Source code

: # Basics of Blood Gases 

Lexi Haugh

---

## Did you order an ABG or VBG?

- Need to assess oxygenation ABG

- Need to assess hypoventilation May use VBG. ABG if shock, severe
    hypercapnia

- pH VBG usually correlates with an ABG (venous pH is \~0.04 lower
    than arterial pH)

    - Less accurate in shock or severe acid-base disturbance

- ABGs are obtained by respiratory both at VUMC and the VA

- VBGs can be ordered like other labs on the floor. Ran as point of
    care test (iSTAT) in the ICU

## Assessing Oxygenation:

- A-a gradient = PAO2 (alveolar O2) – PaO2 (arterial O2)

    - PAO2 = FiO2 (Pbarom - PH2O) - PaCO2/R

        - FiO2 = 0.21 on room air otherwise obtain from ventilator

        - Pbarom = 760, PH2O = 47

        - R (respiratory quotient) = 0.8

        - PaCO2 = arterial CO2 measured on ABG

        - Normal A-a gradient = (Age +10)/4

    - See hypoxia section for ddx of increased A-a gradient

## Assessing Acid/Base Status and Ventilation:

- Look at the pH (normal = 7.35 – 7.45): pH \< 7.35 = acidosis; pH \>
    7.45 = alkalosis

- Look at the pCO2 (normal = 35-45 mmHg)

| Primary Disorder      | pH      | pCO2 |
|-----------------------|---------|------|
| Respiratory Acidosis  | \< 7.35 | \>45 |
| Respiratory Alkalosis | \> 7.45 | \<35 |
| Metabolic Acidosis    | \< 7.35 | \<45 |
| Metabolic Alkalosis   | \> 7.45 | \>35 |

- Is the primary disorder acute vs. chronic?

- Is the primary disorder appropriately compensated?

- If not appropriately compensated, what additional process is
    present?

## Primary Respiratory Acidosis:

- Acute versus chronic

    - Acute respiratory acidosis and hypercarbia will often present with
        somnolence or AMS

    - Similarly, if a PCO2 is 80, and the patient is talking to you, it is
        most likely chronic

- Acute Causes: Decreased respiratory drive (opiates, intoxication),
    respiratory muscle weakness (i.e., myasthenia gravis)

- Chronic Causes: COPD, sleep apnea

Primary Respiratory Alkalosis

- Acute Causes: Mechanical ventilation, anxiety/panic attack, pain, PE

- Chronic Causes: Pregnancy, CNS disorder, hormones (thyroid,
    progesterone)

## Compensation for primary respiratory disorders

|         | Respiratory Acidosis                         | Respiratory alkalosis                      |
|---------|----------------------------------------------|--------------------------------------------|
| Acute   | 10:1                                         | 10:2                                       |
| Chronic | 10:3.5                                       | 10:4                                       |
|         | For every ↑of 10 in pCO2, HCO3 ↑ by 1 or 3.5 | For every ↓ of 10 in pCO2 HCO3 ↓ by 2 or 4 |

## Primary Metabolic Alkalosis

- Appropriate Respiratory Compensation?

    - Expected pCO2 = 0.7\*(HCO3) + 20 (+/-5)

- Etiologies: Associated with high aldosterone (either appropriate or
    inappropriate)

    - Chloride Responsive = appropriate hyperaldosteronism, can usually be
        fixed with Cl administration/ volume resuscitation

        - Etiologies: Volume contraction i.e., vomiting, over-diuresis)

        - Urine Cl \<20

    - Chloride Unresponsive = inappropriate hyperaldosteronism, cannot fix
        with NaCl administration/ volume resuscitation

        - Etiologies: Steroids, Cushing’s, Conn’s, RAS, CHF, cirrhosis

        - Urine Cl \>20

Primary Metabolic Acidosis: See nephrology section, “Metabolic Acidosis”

- **Directions for this task**: The expected answer is an exact copy of the lines above, beginning at the line with "- FiO2 = 0.21" and ending at the line with "- See hypoxia", with both ends in.

- **Output for this task**:
        - FiO2 = 0.21 on room air otherwise obtain from ventilator

        - Pbarom = 760, PH2O = 47

        - R (respiratory quotient) = 0.8

        - PaCO2 = arterial CO2 measured on ABG

        - Normal A-a gradient = (Age +10)/4

    - See hypoxia section for ddx of increased A-a gradient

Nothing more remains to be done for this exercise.